Le chant religieux (« spirituals ») est représenté par l'incomparable Sister Rosetta Tliarpe (dont un « Go Ahead » bouleversant); le chant profane (« blues ») par Memphis Slim et John Lee Hooker. Mais il y a aussi le blues instrumental, orchestral et les exemples ne manquent pas : tour à tour l’orchestre Buddy Tate; Eddie Durham (guitare) et Edgar Battle (trompette et orgue) ; l’orchestre Dick Vance; le grand trompette Charlie Shavers ; les «Panassié Stompers » jouent le blues, chaque soliste improvisant, dans son style propre, des variations montrant combien riche et divers est l’art du blues. En général, Louis et Claudine ont filmé et enregistré des orchestres en activité : celui de Buddy Tate (avec, toutefois le grand Cozy Cole remplaçant le batteur régulier de Buddy Tate), celui de Dick Vance, celui de Lionel Hampton (Hamp est accompagné seulement par sa section rythmique pour son étincelant solo de vibraphone sur Moonglow). Une exception : l’orchestre nommé « The Panassié Stompers» a été formé exprès pour le film : composé de huit des meilleurs jazzmen se trouvant à New-York au printemps 1970, lors du second séjour de Louis et Claudine aux Etats-Unis, c'est un véritable « all stars band ». Les voir et les entendre, c'est comme si vous assistiez a une «jam session» : c’est du jazz de grande classe s’improvisant sous vos yeux par huit musiciens ne jouant pas habituellement ensemble mais s’entendant à la perfection. Et il y a cet étonnant « team » Milt Buckner/Jo Jones, qui sonne comme tout un orchestre grâce at la plénitude du jeu de Buckner, un des meilleurs organistes que le jazz ait connus. La camera nous permet de suivre de près l’extraordinaire jeu de pied de Buckner sur le pédalier de l’orgue ; elle nous montre un admirable gros plan du visage si expressif de Jo Jones écoutant son partenaire exécuter un passage de Tea for two. Ne croyez surtout pas que Jo Jones « joue» pour la caméra : c'est l’expression que je lui ai vue chaque fois que Buckner interprétait (si merveilleusement) ce morceau. Jo Jones en était chaque fois ému jusqu’au plus profond de lui-même, et son visage racé reflétait exactement l’émotion qui s'emparait de lui. C’est, pour moi, une des plus belles images du film.

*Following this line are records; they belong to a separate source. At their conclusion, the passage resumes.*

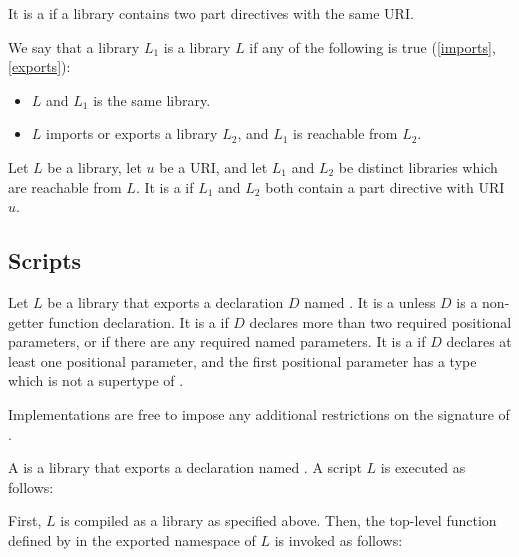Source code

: \documentclass[makeidx]{article}
\begin{document}
\LMHash{}%
It is a  if a library contains
two part directives with the same URI.

\LMHash{}%
We say that a library $L_1$ is  a library $L$ if
any of the following is true (\ref{imports}, \ref{exports}):
\begin{itemize}
\item $L$ and $L_1$ is the same library.
\item $L$ imports or exports a library $L_2$, and $L_1$ is reachable from $L_2$.
\end{itemize}

\LMHash{}%
Let $L$ be a library, let $u$ be a URI,
and let $L_1$ and $L_2$ be distinct libraries which are reachable from $L$.
It is a  if $L_1$ and $L_2$ both contain
a part directive with URI $u$.



\subsection{Scripts}

\LMHash{}%
Let $L$ be a library that exports a declaration $D$ named .
It is a  unless $D$ is
a non-getter function declaration.
It is a  if $D$ declares
more than two required positional parameters,
or if there are any required named parameters.
It is a  if $D$ declares
at least one positional parameter,
and the first positional parameter has a type which is
not a supertype of .

\LMHash{}%
Implementations are free to impose any additional restrictions on
the signature of .

\LMHash{}%
A  is a library that exports a declaration named .
A script $L$ is executed as follows:

\LMHash{}%
First, $L$ is compiled as a library as specified above.
Then, the top-level function defined by 
in the exported namespace of $L$ is invoked as follows:
\end{document}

Enfin, Louis et Claudine ont compris l’intérêt de la danse, partie intégrante du jazz — de la danse inexplicablement négligée dans tant de films et programmes de télévision, alors que rien n'est mieux fait pour l’écran que la vision de bons danseurs. La séquence tournée dans les rues de La Nouvelle Orléans un jour de parade montre une foule de danseurs amateurs (dont certains ne manquent pas de talent, comme cela est frequent chez les Noirs). Mais c'est avec les danseurs professionnels de Lou Parks que nous pouvons pleinement apprécier la beauté, le swing de la danse des Noirs; et saisir son lien étroit avec le jazz. Là, nous sommes au cœur même de cette forme d’art à double facette (musique-danse) des Noirs américains. C’est ainsi, avec la danse, que le jazz est né, c'est avec la danse qu’il s’est développé, fécondé par elle tout en la fécondant en un perpétuel échange. Pour tous ceux (c’est l’immense majorité) qui n’ont entendu du jazz qu’en disque ou dans quelques concerts mal sonorisés, « L’Aventure du Jazz » sera une occasion unique de pénétrer au cœur de la plus originale musique de notre siècle.